> _Data under study_
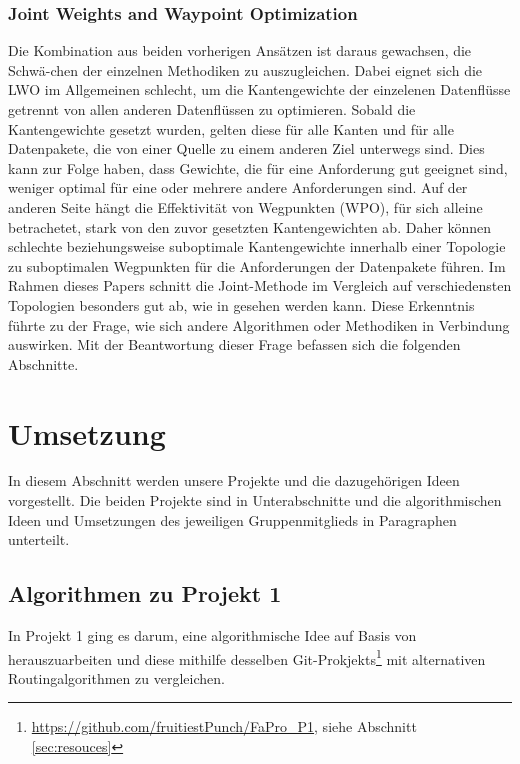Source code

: \documentclass[sigconf, nonacm, review]{acmart}
\begin{document}
\subsubsection{Joint Weights and Waypoint Optimization}
Die Kombination aus beiden vorherigen Ans\"atzen ist daraus gewachsen, 
die Schw\"a-chen der einzelnen Methodiken zu auszugleichen.
Dabei eignet sich die LWO im Allgemeinen schlecht, 
um die Kantengewichte der einzelenen Datenfl\"usse getrennt von allen anderen Datenfl\"ussen zu optimieren.
Sobald die Kantengewichte gesetzt wurden, gelten diese f\"ur alle Kanten und f\"ur alle Datenpakete, 
die von einer Quelle zu einem anderen Ziel unterwegs sind.
Dies kann zur Folge haben, dass Gewichte, die f\"ur eine Anforderung gut geeignet sind, weniger optimal f\"ur eine oder mehrere andere Anforderungen sind.
Auf der anderen Seite h\"angt die Effektivit\"at von Wegpunkten (WPO), 
f\"ur sich alleine betrachetet, stark von den zuvor gesetzten Kantengewichten ab.
Daher k\"onnen schlechte beziehungsweise suboptimale Kantengewichte innerhalb einer Topologie zu suboptimalen Wegpunkten f\"ur die Anforderungen der Datenpakete f\"uhren.
Im Rahmen dieses Papers schnitt die Joint-Methode im Vergleich auf verschiedensten Topologien besonders gut ab, 
wie in \cite{foerster2021} gesehen werden kann.
Diese Erkenntnis f\"uhrte zu der Frage, 
wie sich andere Algorithmen oder Methodiken in Verbindung auswirken. 
Mit der Beantwortung dieser Frage befassen sich die folgenden Abschnitte.
\section{Umsetzung}
In diesem Abschnitt werden unsere Projekte und die dazugeh\"origen Ideen vorgestellt.
Die beiden Projekte sind in Unterabschnitte und die algorithmischen Ideen und Umsetzungen des jeweiligen Gruppenmitglieds in Paragraphen unterteilt. 
\subsection{Algorithmen zu Projekt 1}
In Projekt 1 ging es darum, eine algorithmische Idee auf Basis von \cite{foerster2021} herauszuarbeiten und diese mithilfe desselben Git-Prokjekts\footnote{\url{https://github.com/fruitiestPunch/FaPro_P1}, siehe Abschnitt \ref{sec:resouces}} mit alternativen Routingalgorithmen zu vergleichen. 
\end{document}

> _What you will do_
Reproduce the material in full, word for word, and omit the pictures.

> _Completed exercise_
Source code

: \documentclass[sigconf, nonacm, review]{acmart}
\begin{document}
\subsubsection{Joint Weights and Waypoint Optimization}
Die Kombination aus beiden vorherigen Ans\"atzen ist daraus gewachsen, 
die Schw\"a-chen der einzelnen Methodiken zu auszugleichen.
Dabei eignet sich die LWO im Allgemeinen schlecht, 
um die Kantengewichte der einzelenen Datenfl\"usse getrennt von allen anderen Datenfl\"ussen zu optimieren.
Sobald die Kantengewichte gesetzt wurden, gelten diese f\"ur alle Kanten und f\"ur alle Datenpakete, 
die von einer Quelle zu einem anderen Ziel unterwegs sind.
Dies kann zur Folge haben, dass Gewichte, die f\"ur eine Anforderung gut geeignet sind, weniger optimal f\"ur eine oder mehrere andere Anforderungen sind.
Auf der anderen Seite h\"angt die Effektivit\"at von Wegpunkten (WPO), 
f\"ur sich alleine betrachetet, stark von den zuvor gesetzten Kantengewichten ab.
Daher k\"onnen schlechte beziehungsweise suboptimale Kantengewichte innerhalb einer Topologie zu suboptimalen Wegpunkten f\"ur die Anforderungen der Datenpakete f\"uhren.
Im Rahmen dieses Papers schnitt die Joint-Methode im Vergleich auf verschiedensten Topologien besonders gut ab, 
wie in \cite{foerster2021} gesehen werden kann.
Diese Erkenntnis f\"uhrte zu der Frage, 
wie sich andere Algorithmen oder Methodiken in Verbindung auswirken. 
Mit der Beantwortung dieser Frage befassen sich die folgenden Abschnitte.
\section{Umsetzung}
In diesem Abschnitt werden unsere Projekte und die dazugeh\"origen Ideen vorgestellt.
Die beiden Projekte sind in Unterabschnitte und die algorithmischen Ideen und Umsetzungen des jeweiligen Gruppenmitglieds in Paragraphen unterteilt. 
\subsection{Algorithmen zu Projekt 1}
In Projekt 1 ging es darum, eine algorithmische Idee auf Basis von \cite{foerster2021} herauszuarbeiten und diese mithilfe desselben Git-Prokjekts\footnote{\url{https://github.com/fruitiestPunch/FaPro_P1}, siehe Abschnitt \ref{sec:resouces}} mit alternativen Routingalgorithmen zu vergleichen. 
\end{document}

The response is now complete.